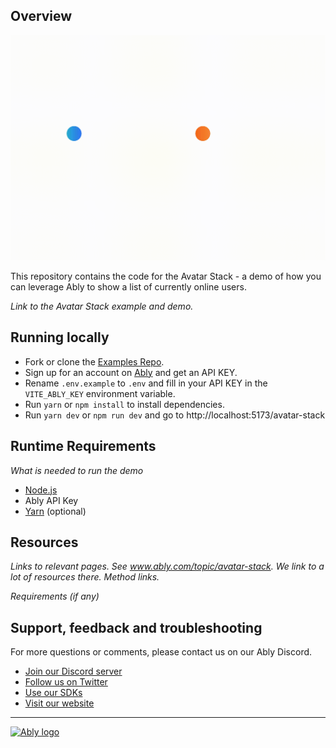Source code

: ## Overview

![Avatar Stack Start screen](./Ably-Avatar-Stack.gif)

This repository contains the code for the Avatar Stack - a demo of how you can leverage Ably to show a list of currently online users.

_Link to the Avatar Stack example and demo._

## Running locally

- Fork or clone the [Examples Repo](https://github.com/ably/atomic-examples).
- Sign up for an account on [Ably](https://ably.com/) and get an API KEY.
- Rename `.env.example` to `.env` and fill in your API KEY in the `VITE_ABLY_KEY` environment variable.
- Run `yarn` or `npm install` to install dependencies.
- Run `yarn dev` or `npm run dev` and go to http://localhost:5173/avatar-stack

## Runtime Requirements

_What is needed to run the demo_

- [Node.js](https://nodejs.org/en/)
- Ably API Key
- [Yarn](https://yarnpkg.com/) (optional)

## Resources

_Links to relevant pages. See www.ably.com/topic/avatar-stack. We link to a lot of resources there. Method links._

_Requirements (if any)_

## Support, feedback and troubleshooting

For more questions or comments, please contact us on our Ably Discord.

- [Join our Discord server](https://discord.gg/q89gDHZcBK)
- [Follow us on Twitter](https://twitter.com/ablyrealtime)
- [Use our SDKs](https://github.com/ably/)
- [Visit our website](https://ably.com)

---

[![Ably logo](https://static.ably.dev/badge-black.svg?serverless-websockets-quest)](https://ably.com)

[DIRECTIONS FOR THIS TASK] Copy the entries above exactly, but only from the line holding "to install dependencies." through the line holding "- Ably API Key", both included.

[FINISHED TASK]
- Run `yarn` or `npm install` to install dependencies.
- Run `yarn dev` or `npm run dev` and go to http://localhost:5173/avatar-stack

## Runtime Requirements

_What is needed to run the demo_

- [Node.js](https://nodejs.org/en/)
- Ably API Key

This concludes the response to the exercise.